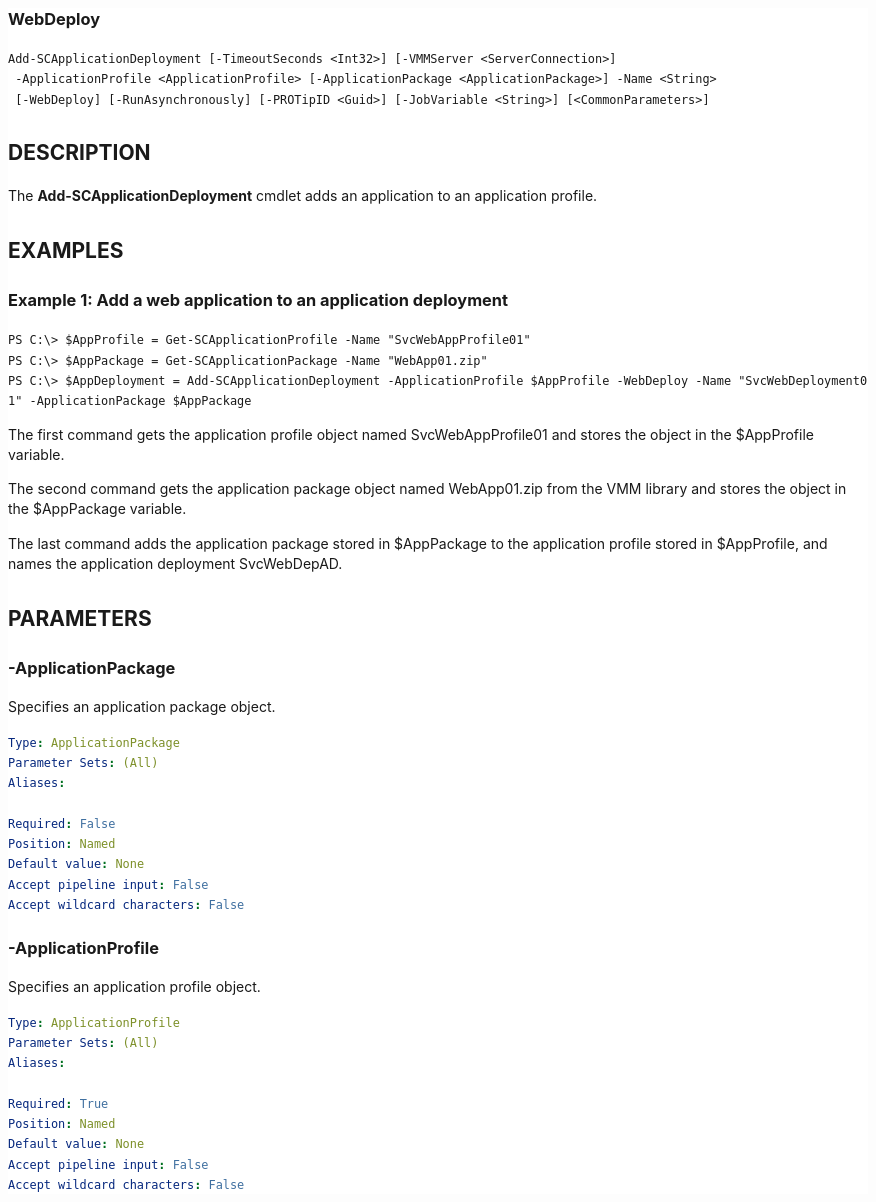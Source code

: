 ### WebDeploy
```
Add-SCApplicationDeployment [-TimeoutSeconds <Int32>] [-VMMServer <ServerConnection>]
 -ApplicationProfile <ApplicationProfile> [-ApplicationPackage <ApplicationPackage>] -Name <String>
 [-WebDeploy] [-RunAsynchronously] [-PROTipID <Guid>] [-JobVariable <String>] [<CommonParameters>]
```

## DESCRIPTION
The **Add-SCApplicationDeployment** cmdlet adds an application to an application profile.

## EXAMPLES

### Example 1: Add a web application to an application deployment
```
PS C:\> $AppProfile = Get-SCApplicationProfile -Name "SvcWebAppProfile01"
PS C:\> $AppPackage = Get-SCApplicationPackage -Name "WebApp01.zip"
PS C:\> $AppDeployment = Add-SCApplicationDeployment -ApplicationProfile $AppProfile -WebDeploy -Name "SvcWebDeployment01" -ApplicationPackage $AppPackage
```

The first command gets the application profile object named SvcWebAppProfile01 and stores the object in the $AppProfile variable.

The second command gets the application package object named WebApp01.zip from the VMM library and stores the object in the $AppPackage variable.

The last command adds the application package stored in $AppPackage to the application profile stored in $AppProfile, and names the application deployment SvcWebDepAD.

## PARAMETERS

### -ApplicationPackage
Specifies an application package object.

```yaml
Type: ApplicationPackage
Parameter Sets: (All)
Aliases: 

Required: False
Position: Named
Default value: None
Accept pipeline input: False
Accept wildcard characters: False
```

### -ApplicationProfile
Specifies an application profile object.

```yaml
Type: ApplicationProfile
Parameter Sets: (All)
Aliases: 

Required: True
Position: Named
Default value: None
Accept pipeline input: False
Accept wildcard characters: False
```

== == ==

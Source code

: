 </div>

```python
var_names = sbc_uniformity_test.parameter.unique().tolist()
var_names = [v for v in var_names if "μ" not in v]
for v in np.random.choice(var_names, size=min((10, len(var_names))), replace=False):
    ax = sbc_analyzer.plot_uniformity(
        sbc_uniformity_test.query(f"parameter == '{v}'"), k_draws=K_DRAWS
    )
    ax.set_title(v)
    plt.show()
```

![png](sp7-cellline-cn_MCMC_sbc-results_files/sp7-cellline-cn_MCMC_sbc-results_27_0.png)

== == ==

• DIRECTIONS FOR THIS TASK: Please say how many lines in the records above contain the word "Specifies", giving the number alone.

• RESPONSE BELOW: 2